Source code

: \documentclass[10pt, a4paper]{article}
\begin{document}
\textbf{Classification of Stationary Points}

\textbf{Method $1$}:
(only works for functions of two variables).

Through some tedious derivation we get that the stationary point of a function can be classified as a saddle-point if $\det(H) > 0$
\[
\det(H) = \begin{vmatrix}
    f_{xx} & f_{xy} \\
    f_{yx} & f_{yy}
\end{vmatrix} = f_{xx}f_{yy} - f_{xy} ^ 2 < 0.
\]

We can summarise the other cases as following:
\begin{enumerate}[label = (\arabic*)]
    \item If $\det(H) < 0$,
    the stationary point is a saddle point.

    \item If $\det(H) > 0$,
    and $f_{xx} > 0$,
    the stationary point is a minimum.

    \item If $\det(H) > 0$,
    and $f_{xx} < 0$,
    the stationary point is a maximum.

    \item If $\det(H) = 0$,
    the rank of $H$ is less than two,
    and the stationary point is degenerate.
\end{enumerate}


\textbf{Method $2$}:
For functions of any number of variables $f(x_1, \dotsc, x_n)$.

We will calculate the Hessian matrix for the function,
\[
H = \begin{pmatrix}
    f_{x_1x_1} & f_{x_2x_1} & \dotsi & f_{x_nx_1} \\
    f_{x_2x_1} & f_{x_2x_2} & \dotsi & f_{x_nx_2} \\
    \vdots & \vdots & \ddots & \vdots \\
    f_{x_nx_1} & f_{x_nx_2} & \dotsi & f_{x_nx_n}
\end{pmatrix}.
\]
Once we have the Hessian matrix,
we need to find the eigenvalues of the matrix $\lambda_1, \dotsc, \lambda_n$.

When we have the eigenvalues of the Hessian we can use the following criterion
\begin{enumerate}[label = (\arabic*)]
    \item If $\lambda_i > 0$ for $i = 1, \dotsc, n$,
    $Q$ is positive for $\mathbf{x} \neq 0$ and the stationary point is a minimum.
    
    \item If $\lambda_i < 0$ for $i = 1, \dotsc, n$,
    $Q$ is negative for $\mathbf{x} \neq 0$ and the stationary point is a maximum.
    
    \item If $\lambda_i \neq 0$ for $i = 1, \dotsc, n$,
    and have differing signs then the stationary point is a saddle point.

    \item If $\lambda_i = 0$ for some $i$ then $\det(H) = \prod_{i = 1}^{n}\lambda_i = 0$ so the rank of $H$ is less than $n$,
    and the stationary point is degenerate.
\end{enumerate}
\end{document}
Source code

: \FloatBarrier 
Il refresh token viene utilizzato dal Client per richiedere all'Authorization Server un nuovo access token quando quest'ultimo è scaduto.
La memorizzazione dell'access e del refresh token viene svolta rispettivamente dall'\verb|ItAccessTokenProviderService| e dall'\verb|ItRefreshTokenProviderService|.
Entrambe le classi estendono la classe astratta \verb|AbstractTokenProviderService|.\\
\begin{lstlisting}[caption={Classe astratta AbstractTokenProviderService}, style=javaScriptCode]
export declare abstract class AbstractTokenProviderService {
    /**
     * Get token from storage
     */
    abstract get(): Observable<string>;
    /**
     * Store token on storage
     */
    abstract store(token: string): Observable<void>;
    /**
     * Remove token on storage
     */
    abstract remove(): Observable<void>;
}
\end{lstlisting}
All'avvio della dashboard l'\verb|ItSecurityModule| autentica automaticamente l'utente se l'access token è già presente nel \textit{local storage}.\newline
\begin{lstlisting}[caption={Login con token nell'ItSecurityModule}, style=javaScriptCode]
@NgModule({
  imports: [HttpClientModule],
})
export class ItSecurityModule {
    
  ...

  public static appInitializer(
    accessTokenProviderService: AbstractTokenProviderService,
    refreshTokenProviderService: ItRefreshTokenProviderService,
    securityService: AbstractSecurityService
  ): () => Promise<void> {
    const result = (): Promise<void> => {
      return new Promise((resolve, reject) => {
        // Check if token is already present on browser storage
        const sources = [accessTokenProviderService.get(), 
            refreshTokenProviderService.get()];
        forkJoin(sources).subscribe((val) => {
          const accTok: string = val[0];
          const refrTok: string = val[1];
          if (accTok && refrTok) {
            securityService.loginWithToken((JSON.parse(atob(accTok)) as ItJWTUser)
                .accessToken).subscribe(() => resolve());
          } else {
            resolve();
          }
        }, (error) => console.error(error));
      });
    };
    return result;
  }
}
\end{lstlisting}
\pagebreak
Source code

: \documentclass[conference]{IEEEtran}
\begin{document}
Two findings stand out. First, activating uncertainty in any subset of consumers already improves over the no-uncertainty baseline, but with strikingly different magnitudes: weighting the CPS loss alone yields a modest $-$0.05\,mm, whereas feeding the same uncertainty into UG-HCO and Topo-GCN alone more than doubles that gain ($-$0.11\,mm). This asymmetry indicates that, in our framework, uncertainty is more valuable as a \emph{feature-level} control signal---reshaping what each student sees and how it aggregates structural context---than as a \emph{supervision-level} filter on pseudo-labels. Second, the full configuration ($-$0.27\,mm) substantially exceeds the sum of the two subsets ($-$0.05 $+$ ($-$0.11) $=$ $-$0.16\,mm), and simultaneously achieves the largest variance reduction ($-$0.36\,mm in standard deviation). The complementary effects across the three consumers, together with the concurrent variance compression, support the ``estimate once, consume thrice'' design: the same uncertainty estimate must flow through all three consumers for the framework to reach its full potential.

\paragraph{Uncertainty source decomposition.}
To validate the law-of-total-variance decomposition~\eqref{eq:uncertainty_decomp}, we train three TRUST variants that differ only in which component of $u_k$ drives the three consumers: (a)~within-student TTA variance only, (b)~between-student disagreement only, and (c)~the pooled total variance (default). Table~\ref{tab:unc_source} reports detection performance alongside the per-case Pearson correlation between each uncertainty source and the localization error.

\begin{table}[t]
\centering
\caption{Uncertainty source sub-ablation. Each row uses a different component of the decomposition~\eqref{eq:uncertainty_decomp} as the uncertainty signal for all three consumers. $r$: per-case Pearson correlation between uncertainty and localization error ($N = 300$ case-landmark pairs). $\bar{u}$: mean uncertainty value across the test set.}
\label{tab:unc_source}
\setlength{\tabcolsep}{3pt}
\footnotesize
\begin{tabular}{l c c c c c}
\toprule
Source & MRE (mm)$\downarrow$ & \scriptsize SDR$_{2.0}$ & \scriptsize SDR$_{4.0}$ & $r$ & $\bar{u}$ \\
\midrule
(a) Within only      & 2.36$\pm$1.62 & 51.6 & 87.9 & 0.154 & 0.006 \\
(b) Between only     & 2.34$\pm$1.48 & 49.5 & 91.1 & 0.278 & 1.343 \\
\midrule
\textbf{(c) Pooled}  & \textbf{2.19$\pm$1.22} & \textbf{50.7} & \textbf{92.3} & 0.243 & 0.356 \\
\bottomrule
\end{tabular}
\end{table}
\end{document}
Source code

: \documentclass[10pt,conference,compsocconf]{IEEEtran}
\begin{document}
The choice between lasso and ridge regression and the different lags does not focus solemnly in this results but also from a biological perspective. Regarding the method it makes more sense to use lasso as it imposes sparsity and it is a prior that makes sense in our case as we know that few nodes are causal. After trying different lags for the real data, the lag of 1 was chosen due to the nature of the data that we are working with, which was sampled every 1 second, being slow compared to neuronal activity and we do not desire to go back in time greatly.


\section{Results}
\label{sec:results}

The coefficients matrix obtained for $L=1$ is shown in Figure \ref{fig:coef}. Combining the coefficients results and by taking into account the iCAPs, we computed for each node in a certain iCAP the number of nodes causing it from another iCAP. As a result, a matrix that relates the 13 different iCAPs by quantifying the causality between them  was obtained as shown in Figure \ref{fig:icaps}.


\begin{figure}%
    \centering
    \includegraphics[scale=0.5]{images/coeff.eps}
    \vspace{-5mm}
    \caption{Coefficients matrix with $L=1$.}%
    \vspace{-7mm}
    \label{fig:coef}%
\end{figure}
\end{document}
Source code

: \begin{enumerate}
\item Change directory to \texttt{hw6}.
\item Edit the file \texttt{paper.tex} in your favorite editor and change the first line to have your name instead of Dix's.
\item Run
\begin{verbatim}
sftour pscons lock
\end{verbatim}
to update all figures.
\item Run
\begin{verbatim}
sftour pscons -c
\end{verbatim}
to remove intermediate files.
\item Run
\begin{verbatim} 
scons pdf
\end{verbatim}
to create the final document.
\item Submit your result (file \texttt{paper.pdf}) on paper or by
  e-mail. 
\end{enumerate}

________________________________________

Find every line in the records above that contains the word "AbstractTokenProviderService", and copy each one.

Entrambe le classi estendono la classe astratta \verb|AbstractTokenProviderService|.\\
\begin{lstlisting}[caption={Classe astratta AbstractTokenProviderService}, style=javaScriptCode]
export declare abstract class AbstractTokenProviderService {
    accessTokenProviderService: AbstractTokenProviderService,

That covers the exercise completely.